_Task requirements_: Would you output each record exactly as it stands?
* * *
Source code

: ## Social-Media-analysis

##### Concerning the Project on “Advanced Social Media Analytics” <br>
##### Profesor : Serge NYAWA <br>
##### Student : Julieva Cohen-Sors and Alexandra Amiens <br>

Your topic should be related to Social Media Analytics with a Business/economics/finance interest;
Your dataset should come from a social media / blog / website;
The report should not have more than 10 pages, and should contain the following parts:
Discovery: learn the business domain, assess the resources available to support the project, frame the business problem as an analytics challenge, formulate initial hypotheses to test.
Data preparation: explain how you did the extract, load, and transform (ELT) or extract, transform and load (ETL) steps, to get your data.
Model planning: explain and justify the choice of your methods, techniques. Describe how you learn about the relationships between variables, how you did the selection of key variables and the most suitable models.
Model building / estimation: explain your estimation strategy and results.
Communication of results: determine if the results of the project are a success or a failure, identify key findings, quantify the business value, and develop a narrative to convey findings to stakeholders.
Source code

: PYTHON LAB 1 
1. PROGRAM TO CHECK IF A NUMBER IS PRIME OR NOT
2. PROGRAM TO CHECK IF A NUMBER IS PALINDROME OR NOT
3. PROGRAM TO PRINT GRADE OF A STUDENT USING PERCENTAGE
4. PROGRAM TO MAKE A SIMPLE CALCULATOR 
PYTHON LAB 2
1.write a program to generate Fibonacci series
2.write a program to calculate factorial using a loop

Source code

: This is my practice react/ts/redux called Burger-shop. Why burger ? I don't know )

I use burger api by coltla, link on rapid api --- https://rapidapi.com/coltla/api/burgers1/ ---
* * *
_Response for this exercise_:
Source code

: ## Social-Media-analysis

##### Concerning the Project on “Advanced Social Media Analytics” <br>
##### Profesor : Serge NYAWA <br>
##### Student : Julieva Cohen-Sors and Alexandra Amiens <br>

Your topic should be related to Social Media Analytics with a Business/economics/finance interest;
Your dataset should come from a social media / blog / website;
The report should not have more than 10 pages, and should contain the following parts:
Discovery: learn the business domain, assess the resources available to support the project, frame the business problem as an analytics challenge, formulate initial hypotheses to test.
Data preparation: explain how you did the extract, load, and transform (ELT) or extract, transform and load (ETL) steps, to get your data.
Model planning: explain and justify the choice of your methods, techniques. Describe how you learn about the relationships between variables, how you did the selection of key variables and the most suitable models.
Model building / estimation: explain your estimation strategy and results.
Communication of results: determine if the results of the project are a success or a failure, identify key findings, quantify the business value, and develop a narrative to convey findings to stakeholders.
Source code

: PYTHON LAB 1 
1. PROGRAM TO CHECK IF A NUMBER IS PRIME OR NOT
2. PROGRAM TO CHECK IF A NUMBER IS PALINDROME OR NOT
3. PROGRAM TO PRINT GRADE OF A STUDENT USING PERCENTAGE
4. PROGRAM TO MAKE A SIMPLE CALCULATOR 
PYTHON LAB 2
1.write a program to generate Fibonacci series
2.write a program to calculate factorial using a loop

Source code

: This is my practice react/ts/redux called Burger-shop. Why burger ? I don't know )

I use burger api by coltla, link on rapid api --- https://rapidapi.com/coltla/api/burgers1/ ---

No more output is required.